» **SOURCE MATERIAL**
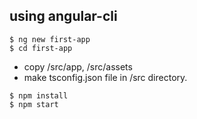 ## using angular-cli

```
$ ng new first-app
$ cd first-app
```

* copy /src/app, /src/assets
* make tsconfig.json file in /src directory.

```
$ npm install
$ npm start
```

» **WORK TO BE COMPLETED**
Give every line of the data above again as it stands; the pictures stay out.

» **YOUR SOLUTION**
 ## using angular-cli

```
$ ng new first-app
$ cd first-app
```

* copy /src/app, /src/assets
* make tsconfig.json file in /src directory.

```
$ npm install
$ npm start
```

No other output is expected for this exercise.